▸ **Exercise**
Look below for the line holding "2. **Ensure all" and the line holding "- Check if asset". Transcribe exactly those lines and all lines between them, nothing more.

· · ·

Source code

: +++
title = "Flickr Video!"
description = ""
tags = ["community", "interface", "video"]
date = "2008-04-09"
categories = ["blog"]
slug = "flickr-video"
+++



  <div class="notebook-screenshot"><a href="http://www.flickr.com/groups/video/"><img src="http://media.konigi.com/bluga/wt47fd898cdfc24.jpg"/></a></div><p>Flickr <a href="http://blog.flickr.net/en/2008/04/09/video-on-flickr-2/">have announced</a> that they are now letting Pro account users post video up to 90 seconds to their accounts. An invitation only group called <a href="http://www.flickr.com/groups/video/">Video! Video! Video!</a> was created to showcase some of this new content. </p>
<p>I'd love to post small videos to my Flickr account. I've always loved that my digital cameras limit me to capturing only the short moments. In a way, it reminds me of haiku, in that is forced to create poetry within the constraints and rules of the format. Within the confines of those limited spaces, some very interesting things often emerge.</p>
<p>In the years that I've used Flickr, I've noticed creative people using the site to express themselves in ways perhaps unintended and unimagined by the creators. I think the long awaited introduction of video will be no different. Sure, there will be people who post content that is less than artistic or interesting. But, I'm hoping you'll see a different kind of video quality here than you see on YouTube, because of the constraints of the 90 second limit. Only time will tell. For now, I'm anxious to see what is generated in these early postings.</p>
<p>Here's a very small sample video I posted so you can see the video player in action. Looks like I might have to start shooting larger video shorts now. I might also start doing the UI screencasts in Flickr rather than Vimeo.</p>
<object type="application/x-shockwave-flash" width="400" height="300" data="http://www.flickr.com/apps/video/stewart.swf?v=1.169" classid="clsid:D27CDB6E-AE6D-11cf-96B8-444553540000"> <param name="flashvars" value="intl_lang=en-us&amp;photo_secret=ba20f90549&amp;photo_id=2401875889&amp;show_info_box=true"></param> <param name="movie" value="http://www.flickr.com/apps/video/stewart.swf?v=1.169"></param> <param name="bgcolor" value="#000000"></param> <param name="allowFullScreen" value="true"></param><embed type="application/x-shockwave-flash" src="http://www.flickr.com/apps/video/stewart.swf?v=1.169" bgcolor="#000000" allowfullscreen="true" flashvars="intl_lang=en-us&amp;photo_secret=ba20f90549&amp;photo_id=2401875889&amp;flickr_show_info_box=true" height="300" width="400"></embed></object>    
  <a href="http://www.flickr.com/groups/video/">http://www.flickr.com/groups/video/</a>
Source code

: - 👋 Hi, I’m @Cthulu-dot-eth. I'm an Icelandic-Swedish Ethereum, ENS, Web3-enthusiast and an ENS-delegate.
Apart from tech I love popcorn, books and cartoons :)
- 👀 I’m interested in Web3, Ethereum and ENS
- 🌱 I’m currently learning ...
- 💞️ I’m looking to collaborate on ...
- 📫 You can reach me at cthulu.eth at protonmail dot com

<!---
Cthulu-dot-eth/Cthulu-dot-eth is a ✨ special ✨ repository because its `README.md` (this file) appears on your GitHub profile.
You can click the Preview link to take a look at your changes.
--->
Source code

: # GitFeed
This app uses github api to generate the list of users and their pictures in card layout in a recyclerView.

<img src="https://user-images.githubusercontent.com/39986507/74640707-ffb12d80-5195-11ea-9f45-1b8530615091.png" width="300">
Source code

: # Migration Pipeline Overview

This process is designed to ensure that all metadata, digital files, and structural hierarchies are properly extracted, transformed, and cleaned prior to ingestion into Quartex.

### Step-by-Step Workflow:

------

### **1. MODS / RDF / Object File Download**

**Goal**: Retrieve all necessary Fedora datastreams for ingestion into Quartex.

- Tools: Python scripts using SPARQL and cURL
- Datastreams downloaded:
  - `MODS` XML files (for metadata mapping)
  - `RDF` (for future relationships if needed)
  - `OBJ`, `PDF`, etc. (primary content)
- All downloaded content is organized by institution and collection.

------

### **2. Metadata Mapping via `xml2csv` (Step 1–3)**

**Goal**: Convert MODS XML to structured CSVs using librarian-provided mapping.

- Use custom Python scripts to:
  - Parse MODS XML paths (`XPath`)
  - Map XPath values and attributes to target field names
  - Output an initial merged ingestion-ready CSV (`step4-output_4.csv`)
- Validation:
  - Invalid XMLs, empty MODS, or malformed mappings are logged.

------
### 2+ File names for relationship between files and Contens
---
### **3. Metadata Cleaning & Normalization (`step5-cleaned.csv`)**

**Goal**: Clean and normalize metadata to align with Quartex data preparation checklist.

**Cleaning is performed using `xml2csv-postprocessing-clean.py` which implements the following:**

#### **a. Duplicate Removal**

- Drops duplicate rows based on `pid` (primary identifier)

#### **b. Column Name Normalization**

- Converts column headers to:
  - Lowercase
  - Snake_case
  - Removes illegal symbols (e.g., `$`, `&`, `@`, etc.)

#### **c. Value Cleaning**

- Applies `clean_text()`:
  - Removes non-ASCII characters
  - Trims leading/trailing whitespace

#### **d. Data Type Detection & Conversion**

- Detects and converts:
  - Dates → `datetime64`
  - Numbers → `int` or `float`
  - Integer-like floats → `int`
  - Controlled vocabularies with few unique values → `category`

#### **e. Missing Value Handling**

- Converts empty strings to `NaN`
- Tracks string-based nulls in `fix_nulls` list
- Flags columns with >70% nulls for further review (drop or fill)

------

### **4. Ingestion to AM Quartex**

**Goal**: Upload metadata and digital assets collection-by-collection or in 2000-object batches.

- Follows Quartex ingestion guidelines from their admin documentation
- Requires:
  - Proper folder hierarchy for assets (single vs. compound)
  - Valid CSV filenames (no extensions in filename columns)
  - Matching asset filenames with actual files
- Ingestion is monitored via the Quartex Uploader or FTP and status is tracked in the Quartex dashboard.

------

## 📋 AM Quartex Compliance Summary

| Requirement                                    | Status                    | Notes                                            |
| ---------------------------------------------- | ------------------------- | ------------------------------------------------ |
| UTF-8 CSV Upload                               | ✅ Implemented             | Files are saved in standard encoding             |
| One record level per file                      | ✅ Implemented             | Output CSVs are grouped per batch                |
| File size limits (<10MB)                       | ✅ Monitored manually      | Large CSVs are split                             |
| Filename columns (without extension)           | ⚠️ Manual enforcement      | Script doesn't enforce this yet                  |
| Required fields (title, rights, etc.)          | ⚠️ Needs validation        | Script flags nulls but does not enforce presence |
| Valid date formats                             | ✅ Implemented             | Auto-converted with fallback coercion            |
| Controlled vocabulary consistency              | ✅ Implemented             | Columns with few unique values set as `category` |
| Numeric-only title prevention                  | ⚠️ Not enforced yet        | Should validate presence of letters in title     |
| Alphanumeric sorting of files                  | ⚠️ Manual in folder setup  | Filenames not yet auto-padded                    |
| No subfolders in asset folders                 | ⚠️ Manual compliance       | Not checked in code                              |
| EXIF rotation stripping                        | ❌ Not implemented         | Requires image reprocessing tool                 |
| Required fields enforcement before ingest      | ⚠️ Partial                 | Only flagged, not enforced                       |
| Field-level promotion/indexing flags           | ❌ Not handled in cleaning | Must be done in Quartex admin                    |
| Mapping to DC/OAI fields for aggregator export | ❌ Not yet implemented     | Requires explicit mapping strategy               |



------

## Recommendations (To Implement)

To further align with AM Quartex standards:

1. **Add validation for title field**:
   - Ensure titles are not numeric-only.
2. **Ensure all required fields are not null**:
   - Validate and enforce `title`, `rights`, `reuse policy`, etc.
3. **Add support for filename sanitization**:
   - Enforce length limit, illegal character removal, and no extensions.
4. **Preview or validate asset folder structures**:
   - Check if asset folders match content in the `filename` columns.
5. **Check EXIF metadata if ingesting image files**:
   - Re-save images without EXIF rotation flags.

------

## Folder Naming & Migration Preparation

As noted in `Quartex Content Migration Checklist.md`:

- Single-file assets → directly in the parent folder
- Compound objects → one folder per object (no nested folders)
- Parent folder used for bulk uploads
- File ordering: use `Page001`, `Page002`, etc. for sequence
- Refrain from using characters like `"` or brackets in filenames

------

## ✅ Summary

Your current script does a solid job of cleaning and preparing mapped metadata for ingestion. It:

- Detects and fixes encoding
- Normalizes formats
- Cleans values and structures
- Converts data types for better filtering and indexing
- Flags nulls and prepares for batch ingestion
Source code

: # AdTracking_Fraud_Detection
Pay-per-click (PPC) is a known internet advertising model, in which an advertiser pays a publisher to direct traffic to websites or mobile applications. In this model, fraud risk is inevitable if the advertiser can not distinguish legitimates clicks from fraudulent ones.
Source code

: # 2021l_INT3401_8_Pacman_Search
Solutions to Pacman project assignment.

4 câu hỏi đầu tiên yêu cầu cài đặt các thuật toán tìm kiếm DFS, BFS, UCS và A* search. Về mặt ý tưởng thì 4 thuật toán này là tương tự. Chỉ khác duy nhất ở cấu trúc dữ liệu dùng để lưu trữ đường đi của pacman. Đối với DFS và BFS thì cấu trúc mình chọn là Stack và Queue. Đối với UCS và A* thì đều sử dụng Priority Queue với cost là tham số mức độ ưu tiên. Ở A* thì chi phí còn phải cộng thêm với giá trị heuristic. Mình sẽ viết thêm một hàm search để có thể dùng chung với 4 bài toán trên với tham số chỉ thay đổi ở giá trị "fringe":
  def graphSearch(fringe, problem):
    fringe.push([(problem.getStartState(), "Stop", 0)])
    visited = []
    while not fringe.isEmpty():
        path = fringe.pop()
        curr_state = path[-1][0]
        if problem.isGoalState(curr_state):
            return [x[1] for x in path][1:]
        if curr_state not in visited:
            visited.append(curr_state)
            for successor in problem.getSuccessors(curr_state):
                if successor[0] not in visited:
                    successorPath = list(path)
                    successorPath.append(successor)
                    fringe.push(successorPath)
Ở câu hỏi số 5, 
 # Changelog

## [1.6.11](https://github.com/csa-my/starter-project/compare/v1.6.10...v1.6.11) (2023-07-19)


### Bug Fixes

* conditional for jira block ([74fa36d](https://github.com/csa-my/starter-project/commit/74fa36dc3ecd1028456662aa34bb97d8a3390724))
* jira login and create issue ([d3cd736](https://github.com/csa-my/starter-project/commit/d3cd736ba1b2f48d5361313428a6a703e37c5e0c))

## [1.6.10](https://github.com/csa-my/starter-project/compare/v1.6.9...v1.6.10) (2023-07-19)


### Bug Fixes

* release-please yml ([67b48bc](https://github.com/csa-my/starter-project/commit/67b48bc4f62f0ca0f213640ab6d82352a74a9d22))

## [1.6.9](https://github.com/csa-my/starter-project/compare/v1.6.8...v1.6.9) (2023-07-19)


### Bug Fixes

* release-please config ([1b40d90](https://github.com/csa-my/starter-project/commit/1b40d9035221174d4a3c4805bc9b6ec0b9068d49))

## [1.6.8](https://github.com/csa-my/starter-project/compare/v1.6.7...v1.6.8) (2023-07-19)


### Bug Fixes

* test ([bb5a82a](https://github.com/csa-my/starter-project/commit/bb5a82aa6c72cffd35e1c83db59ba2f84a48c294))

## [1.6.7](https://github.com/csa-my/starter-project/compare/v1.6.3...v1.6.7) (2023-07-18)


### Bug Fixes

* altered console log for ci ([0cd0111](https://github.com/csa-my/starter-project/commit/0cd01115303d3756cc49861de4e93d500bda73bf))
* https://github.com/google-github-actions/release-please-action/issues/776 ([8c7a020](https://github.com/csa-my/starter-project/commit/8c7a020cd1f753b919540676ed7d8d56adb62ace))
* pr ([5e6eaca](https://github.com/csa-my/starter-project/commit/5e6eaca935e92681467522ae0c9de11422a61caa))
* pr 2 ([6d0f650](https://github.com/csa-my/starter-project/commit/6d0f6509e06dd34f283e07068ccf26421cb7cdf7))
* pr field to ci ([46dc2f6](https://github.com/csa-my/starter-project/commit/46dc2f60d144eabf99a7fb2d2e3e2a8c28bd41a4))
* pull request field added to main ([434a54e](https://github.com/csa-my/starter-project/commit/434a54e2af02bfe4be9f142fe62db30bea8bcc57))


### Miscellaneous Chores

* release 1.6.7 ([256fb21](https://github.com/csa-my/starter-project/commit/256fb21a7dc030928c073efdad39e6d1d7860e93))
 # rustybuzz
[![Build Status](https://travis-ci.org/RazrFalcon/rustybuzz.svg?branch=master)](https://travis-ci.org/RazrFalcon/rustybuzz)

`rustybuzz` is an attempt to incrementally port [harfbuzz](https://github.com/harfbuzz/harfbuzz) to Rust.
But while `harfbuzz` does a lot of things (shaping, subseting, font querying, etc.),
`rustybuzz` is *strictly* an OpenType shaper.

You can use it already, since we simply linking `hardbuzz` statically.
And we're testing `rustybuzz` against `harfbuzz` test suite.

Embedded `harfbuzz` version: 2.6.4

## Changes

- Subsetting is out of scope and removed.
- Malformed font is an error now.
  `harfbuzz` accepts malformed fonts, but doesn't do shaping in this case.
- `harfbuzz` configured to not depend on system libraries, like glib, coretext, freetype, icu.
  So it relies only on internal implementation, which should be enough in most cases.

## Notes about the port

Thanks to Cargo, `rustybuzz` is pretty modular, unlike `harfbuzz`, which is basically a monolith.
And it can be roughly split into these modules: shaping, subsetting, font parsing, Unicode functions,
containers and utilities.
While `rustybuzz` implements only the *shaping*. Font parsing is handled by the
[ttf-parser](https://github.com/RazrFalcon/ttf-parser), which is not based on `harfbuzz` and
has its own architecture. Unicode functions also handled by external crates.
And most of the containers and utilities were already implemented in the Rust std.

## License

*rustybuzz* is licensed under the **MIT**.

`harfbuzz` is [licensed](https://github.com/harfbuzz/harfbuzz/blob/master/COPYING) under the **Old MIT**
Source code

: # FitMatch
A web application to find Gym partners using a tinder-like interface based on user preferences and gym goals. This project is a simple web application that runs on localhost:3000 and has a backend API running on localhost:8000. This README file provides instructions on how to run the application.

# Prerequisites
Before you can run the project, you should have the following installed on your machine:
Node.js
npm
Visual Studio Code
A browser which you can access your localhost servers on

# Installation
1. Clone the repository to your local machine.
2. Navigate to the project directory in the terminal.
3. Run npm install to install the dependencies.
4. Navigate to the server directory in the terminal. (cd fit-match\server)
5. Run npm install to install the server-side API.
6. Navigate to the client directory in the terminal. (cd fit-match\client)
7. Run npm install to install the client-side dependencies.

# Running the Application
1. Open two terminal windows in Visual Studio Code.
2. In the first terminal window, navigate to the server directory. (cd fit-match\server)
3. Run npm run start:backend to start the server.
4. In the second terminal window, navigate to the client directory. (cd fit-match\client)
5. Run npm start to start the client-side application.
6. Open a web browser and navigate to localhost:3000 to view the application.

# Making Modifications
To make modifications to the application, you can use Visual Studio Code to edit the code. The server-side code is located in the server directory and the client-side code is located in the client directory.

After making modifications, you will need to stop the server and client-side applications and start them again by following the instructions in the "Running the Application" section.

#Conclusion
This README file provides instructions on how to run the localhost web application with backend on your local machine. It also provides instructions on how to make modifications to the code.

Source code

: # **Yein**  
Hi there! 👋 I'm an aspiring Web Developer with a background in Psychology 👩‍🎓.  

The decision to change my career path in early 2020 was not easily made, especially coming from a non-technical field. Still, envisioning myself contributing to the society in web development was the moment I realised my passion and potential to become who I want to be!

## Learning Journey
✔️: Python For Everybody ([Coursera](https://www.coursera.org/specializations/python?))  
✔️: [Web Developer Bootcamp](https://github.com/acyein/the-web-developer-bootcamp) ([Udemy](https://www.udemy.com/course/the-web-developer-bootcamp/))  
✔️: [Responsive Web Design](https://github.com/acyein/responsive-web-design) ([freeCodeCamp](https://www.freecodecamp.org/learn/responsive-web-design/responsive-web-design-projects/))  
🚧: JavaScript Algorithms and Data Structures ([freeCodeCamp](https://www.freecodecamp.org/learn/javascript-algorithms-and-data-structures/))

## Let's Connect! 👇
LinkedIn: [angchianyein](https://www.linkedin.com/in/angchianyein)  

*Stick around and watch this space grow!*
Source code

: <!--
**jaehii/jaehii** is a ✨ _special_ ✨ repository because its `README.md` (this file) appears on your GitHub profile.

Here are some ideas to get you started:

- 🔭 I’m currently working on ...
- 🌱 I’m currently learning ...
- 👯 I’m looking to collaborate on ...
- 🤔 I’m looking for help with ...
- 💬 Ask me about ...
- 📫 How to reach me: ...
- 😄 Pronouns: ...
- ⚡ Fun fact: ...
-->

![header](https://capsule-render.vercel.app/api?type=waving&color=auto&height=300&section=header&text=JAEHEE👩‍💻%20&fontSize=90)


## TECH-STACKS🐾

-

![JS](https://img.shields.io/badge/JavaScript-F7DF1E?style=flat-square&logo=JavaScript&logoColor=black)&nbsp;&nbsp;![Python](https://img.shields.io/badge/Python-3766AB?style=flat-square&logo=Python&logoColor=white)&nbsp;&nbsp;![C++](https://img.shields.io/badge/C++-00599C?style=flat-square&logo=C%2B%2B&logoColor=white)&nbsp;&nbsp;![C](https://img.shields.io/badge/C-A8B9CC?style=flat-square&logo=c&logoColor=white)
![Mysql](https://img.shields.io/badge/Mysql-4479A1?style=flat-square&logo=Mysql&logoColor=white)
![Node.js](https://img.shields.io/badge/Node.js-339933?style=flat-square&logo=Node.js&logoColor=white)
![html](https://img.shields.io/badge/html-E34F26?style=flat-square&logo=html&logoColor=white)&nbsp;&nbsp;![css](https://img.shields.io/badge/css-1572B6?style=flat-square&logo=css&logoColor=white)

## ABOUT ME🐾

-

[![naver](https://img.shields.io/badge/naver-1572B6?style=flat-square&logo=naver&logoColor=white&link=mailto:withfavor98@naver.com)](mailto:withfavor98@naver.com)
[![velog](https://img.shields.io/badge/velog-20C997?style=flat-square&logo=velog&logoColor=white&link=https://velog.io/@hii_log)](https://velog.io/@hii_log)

· · ·

▸ **Result of the exercise**
2. **Ensure all required fields are not null**:
   - Validate and enforce `title`, `rights`, `reuse policy`, etc.
3. **Add support for filename sanitization**:
   - Enforce length limit, illegal character removal, and no extensions.
4. **Preview or validate asset folder structures**:
   - Check if asset folders match content in the `filename` columns.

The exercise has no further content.